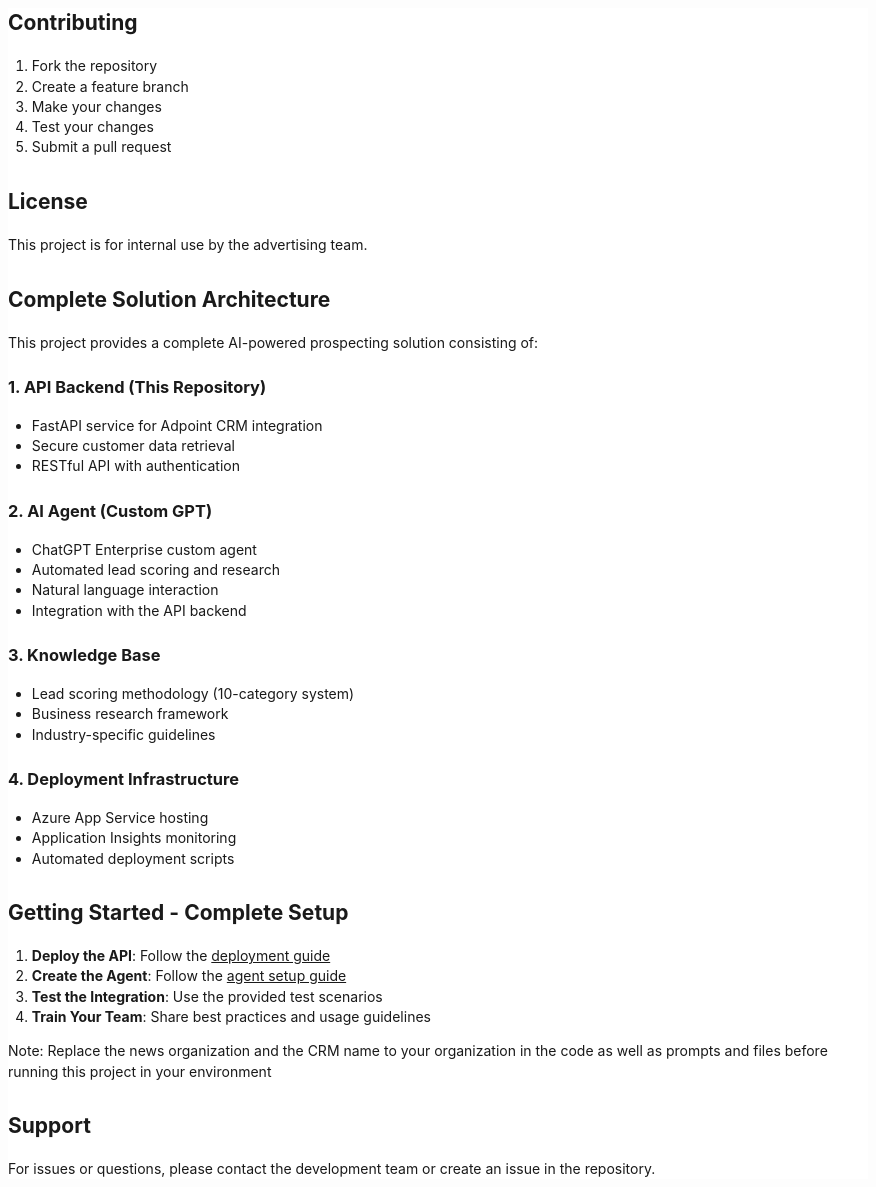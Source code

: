 ## Contributing

1. Fork the repository
2. Create a feature branch
3. Make your changes
4. Test your changes
5. Submit a pull request

## License

This project is for internal use by the advertising team.

## Complete Solution Architecture

This project provides a complete AI-powered prospecting solution consisting of:

### 1. **API Backend** (This Repository)
- FastAPI service for Adpoint CRM integration
- Secure customer data retrieval
- RESTful API with authentication

### 2. **AI Agent** (Custom GPT)
- ChatGPT Enterprise custom agent
- Automated lead scoring and research
- Natural language interaction
- Integration with the API backend

### 3. **Knowledge Base**
- Lead scoring methodology (10-category system)
- Business research framework
- Industry-specific guidelines

### 4. **Deployment Infrastructure**
- Azure App Service hosting
- Application Insights monitoring
- Automated deployment scripts

## Getting Started - Complete Setup

1. **Deploy the API**: Follow the [deployment guide](deploy/DEPLOYMENT.md)
2. **Create the Agent**: Follow the [agent setup guide](Agent/Agent-README.md)
3. **Test the Integration**: Use the provided test scenarios
4. **Train Your Team**: Share best practices and usage guidelines

Note: Replace the news organization and the CRM name to your organization in the code as well as prompts and files before running this project in your environment

## Support

For issues or questions, please contact the development team or create an issue in the repository.

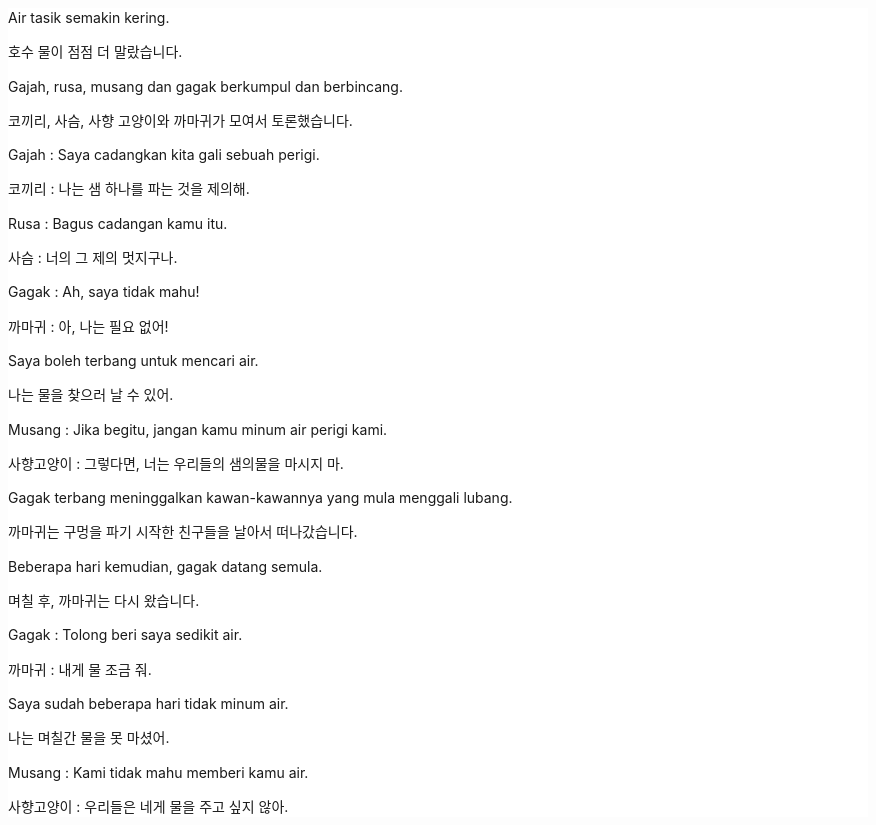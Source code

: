 

Air tasik semakin kering.

호수 물이 점점 더 말랐습니다.



Gajah, rusa, musang dan gagak berkumpul dan berbincang.

코끼리, 사슴, 사향 고양이와 까마귀가 모여서 토론했습니다.



Gajah : Saya cadangkan kita gali sebuah perigi.

코끼리 : 나는 샘 하나를 파는 것을 제의해.



Rusa : Bagus cadangan kamu itu.

사슴 : 너의 그 제의 멋지구나.



Gagak : Ah, saya tidak mahu!

까마귀 : 아, 나는 필요 없어!



Saya boleh terbang untuk mencari air.

나는 물을 찾으러 날 수 있어.



Musang : Jika begitu, jangan kamu minum air perigi kami.

사향고양이 : 그렇다면, 너는 우리들의 샘의물을 마시지 마.



Gagak terbang meninggalkan kawan-kawannya yang mula menggali lubang.

까마귀는 구멍을 파기 시작한 친구들을 날아서 떠나갔습니다.



Beberapa hari kemudian, gagak datang semula.

며칠 후, 까마귀는 다시 왔습니다.



Gagak : Tolong beri saya sedikit air.

까마귀 : 내게 물 조금 줘.



Saya sudah beberapa hari tidak minum air.

나는 며칠간 물을 못 마셨어.



Musang : Kami tidak mahu memberi kamu air.

사향고양이 : 우리들은 네게 물을 주고 싶지 않아.

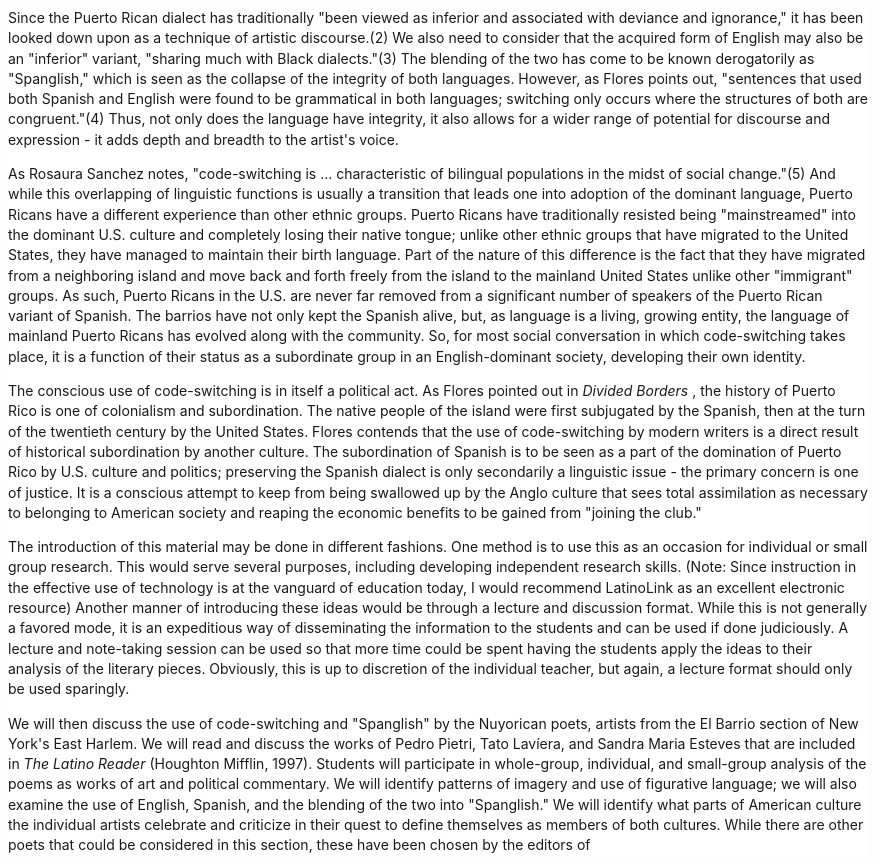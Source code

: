   Since the Puerto Rican dialect has traditionally "been viewed as inferior and associated with deviance and ignorance," it has been looked down upon as a technique of artistic discourse.(2)  We also need to consider that the acquired form of  English may also be an "inferior" variant, "sharing much with Black dialects."(3)  The blending of the two has come to be known derogatorily as "Spanglish," which is seen as the collapse of the integrity of both languages.  However, as Flores points out, "sentences that used both Spanish and English were found to be grammatical in both languages; switching only occurs where the structures of both are congruent."(4)  Thus, not only does the language have integrity, it also allows for a wider range of potential for discourse and expression - it adds depth and breadth to the artist's voice.
 </p>
 <p>
  As Rosaura Sanchez notes, "code-switching is ... characteristic of bilingual populations in the midst of social change."(5)  And while this overlapping of linguistic functions is usually a transition that leads one into adoption of the dominant language, Puerto Ricans have a different experience than other ethnic groups.  Puerto Ricans have traditionally resisted being "mainstreamed" into the dominant U.S. culture and completely losing their native tongue; unlike other ethnic groups that have migrated to the United States, they have managed to maintain their birth language.    Part of the nature of this difference is the fact that they have migrated from a neighboring island and move back and forth freely from the island to the mainland United States unlike other "immigrant" groups.  As such, Puerto Ricans in the U.S. are never far removed from a significant number of speakers of the Puerto Rican variant of Spanish.  The barrios have not only kept the Spanish alive, but, as language is a living, growing entity, the language of mainland Puerto Ricans has evolved along with the community.  So, for most social conversation in which code-switching takes place, it is a function of their status as a subordinate group in an English-dominant society, developing their own identity.
 </p>
 <p>
  The conscious use of code-switching is in itself a political act.  As Flores pointed out in
  <i>
   Divided Borders
  </i>
  , the history of Puerto Rico is one of colonialism and subordination.  The native people of the island were first subjugated by the Spanish, then at the turn of the twentieth century by the United States.  Flores contends that the use of code-switching by modern writers is a direct result of historical subordination by another culture.  The subordination of Spanish is to be seen as a part of the domination of Puerto Rico by U.S. culture and politics; preserving the Spanish dialect is only secondarily a linguistic issue - the primary concern is one of justice.  It is a conscious attempt to keep from being swallowed up by the Anglo culture that sees total assimilation as necessary to belonging to American society and reaping the economic benefits to be gained from "joining the club."
 </p>
 <p>
  The introduction of this material may be done in different fashions.  One method is to use this as an occasion for individual or small group research.  This would serve several purposes, including developing independent research skills.  (Note:  Since instruction in the effective use of technology is at the vanguard of education today, I would recommend LatinoLink as an excellent electronic resource)  Another manner of introducing these ideas would be through a lecture and discussion format.  While this is not generally a favored mode, it is an expeditious way of disseminating the information to the students and can be used if done judiciously.  A lecture and note-taking session can be used so that more time could be spent having the students apply the ideas to their analysis of the literary pieces.  Obviously, this is up to discretion of the individual teacher, but again, a lecture format should only be used sparingly.
 </p>
 <p>
  We will then discuss the use of code-switching and "Spanglish" by the Nuyorican poets, artists from the El Barrio section of New York's East Harlem.  We will read and discuss the works of Pedro Pietri, Tato Lavíera, and Sandra Maria Esteves that are included in
  <i>
   The Latino Reader
  </i>
  (Houghton Mifflin, 1997).  Students will participate in whole-group, individual, and small-group analysis of the poems as works of art and political commentary.  We will identify patterns of imagery and use of figurative language; we will also examine the use of English, Spanish, and the blending of the two into "Spanglish."  We will identify what parts of American culture the individual artists celebrate and criticize in their quest to define themselves as members of both cultures.  While there are other poets that could be considered in this section, these have been chosen by the editors of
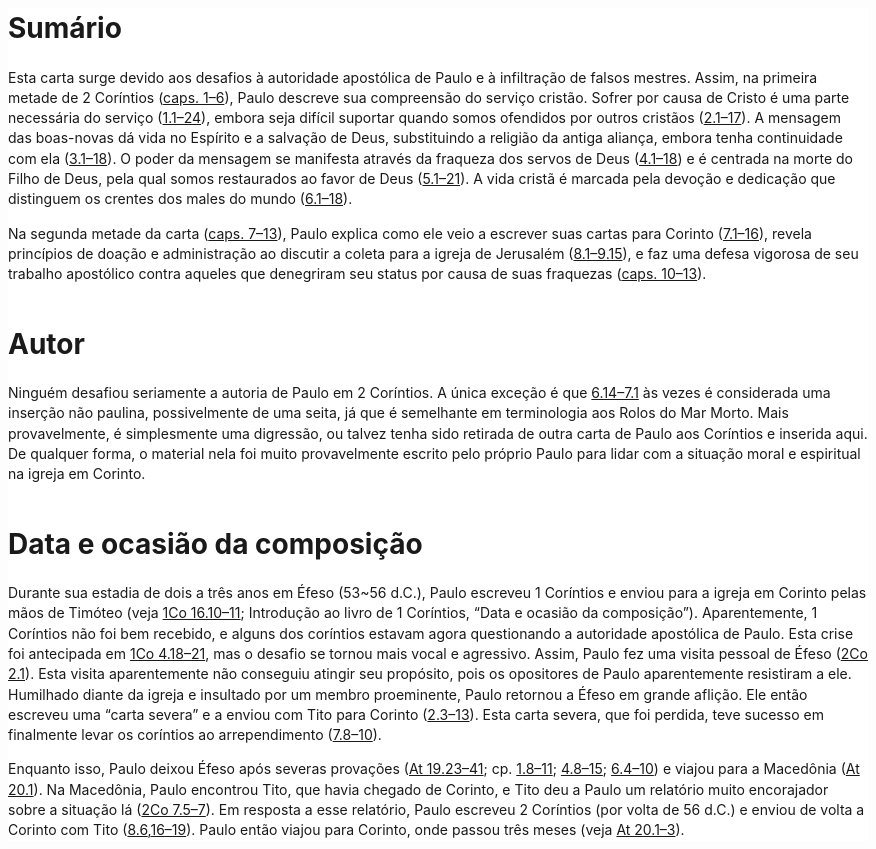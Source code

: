 Sumário
=======

Esta carta surge devido aos desafios à autoridade apostólica de Paulo e à infiltração de falsos mestres. Assim, na primeira metade de 2 Coríntios ([caps. 1–6](https://ref.ly/2Cor1:1-2Cor6:18)), Paulo descreve sua compreensão do serviço cristão. Sofrer por causa de Cristo é uma parte necessária do serviço ([1\.1–24](https://ref.ly/2Cor1:1-2Cor1:24)), embora seja difícil suportar quando somos ofendidos por outros cristãos ([2\.1–17](https://ref.ly/2Cor2:1-2Cor2:17)). A mensagem das boas\-novas dá vida no Espírito e a salvação de Deus, substituindo a religião da antiga aliança, embora tenha continuidade com ela ([3\.1–18](https://ref.ly/2Cor3:1-2Cor3:18)). O poder da mensagem se manifesta através da fraqueza dos servos de Deus ([4\.1–18](https://ref.ly/2Cor4:1-2Cor4:18)) e é centrada na morte do Filho de Deus, pela qual somos restaurados ao favor de Deus ([5\.1–21](https://ref.ly/2Cor5:1-2Cor5:21)). A vida cristã é marcada pela devoção e dedicação que distinguem os crentes dos males do mundo ([6\.1–18](https://ref.ly/2Cor6:1-2Cor6:18)).

Na segunda metade da carta ([caps. 7–13](https://ref.ly/2Cor7:1-2Cor13:14)), Paulo explica como ele veio a escrever suas cartas para Corinto ([7\.1–16](https://ref.ly/2Cor7:1-2Cor7:16)), revela princípios de doação e administração ao discutir a coleta para a igreja de Jerusalém ([8\.1–9\.15](https://ref.ly/2Cor8:1-2Cor9:15)), e faz uma defesa vigorosa de seu trabalho apostólico contra aqueles que denegriram seu status por causa de suas fraquezas ([caps. 10–13](https://ref.ly/2Cor10:1-2Cor13:14)).

Autor
=====

Ninguém desafiou seriamente a autoria de Paulo em 2 Coríntios. A única exceção é que [6\.14–7\.1](https://ref.ly/2Cor6:14-2Cor7:1) às vezes é considerada uma inserção não paulina, possivelmente de uma seita, já que é semelhante em terminologia aos Rolos do Mar Morto. Mais provavelmente, é simplesmente uma digressão, ou talvez tenha sido retirada de outra carta de Paulo aos Coríntios e inserida aqui. De qualquer forma, o material nela foi muito provavelmente escrito pelo próprio Paulo para lidar com a situação moral e espiritual na igreja em Corinto.

Data e ocasião da composição
============================

Durante sua estadia de dois a três anos em Éfeso (53\~56 d.C.), Paulo escreveu 1 Coríntios e enviou para a igreja em Corinto pelas mãos de Timóteo (veja [1Co 16\.10–11](https://ref.ly/1Cor16:10-1Cor16:11); Introdução ao livro de 1 Coríntios, “Data e ocasião da composição”). Aparentemente, 1 Coríntios não foi bem recebido, e alguns dos coríntios estavam agora questionando a autoridade apostólica de Paulo. Esta crise foi antecipada em [1Co 4\.18–21](https://ref.ly/1Cor4:18-1Cor4:21), mas o desafio se tornou mais vocal e agressivo. Assim, Paulo fez uma visita pessoal de Éfeso ([2Co 2\.1](https://ref.ly/2Cor2:1)). Esta visita aparentemente não conseguiu atingir seu propósito, pois os opositores de Paulo aparentemente resistiram a ele. Humilhado diante da igreja e insultado por um membro proeminente, Paulo retornou a Éfeso em grande aflição. Ele então escreveu uma “carta severa” e a enviou com Tito para Corinto ([2\.3–13](https://ref.ly/2Cor2:3-2Cor2:13)). Esta carta severa, que foi perdida, teve sucesso em finalmente levar os coríntios ao arrependimento ([7\.8–10](https://ref.ly/2Cor7:8-2Cor7:10)).

Enquanto isso, Paulo deixou Éfeso após severas provações ([At 19\.23–41](https://ref.ly/Acts19:23-Acts19:41); cp. [1\.8–11](https://ref.ly/2Cor1:8-2Cor1:11); [4\.8–15](https://ref.ly/2Cor4:8-2Cor4:15); [6\.4–10](https://ref.ly/2Cor6:4-2Cor6:10)) e viajou para a Macedônia ([At 20\.1](https://ref.ly/Acts20:1)). Na Macedônia, Paulo encontrou Tito, que havia chegado de Corinto, e Tito deu a Paulo um relatório muito encorajador sobre a situação lá ([2Co 7\.5–7](https://ref.ly/2Cor7:5-2Cor7:7)). Em resposta a esse relatório, Paulo escreveu 2 Coríntios (por volta de 56 d.C.) e enviou de volta a Corinto com Tito ([8\.6](https://ref.ly/2Cor8:6),[16–19](https://ref.ly/2Cor8:16-2Cor8:19)). Paulo então viajou para Corinto, onde passou três meses (veja [At 20\.1–3](https://ref.ly/Acts20:1-Acts20:3)).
##########
◆ What this task involves ◆
Begin with the first line of the entries above and write out each line exactly, ending with the line containing "4. **Train Your". Leave out pictures.

◆ Answer to this task ◆
Source code

: ## Contributing

1. Fork the repository
2. Create a feature branch
3. Make your changes
4. Test your changes
5. Submit a pull request

## License

This project is for internal use by the advertising team.

## Complete Solution Architecture

This project provides a complete AI-powered prospecting solution consisting of:

### 1. **API Backend** (This Repository)
- FastAPI service for Adpoint CRM integration
- Secure customer data retrieval
- RESTful API with authentication

### 2. **AI Agent** (Custom GPT)
- ChatGPT Enterprise custom agent
- Automated lead scoring and research
- Natural language interaction
- Integration with the API backend

### 3. **Knowledge Base**
- Lead scoring methodology (10-category system)
- Business research framework
- Industry-specific guidelines

### 4. **Deployment Infrastructure**
- Azure App Service hosting
- Application Insights monitoring
- Automated deployment scripts

## Getting Started - Complete Setup

1. **Deploy the API**: Follow the [deployment guide](deploy/DEPLOYMENT.md)
2. **Create the Agent**: Follow the [agent setup guide](Agent/Agent-README.md)
3. **Test the Integration**: Use the provided test scenarios
4. **Train Your Team**: Share best practices and usage guidelines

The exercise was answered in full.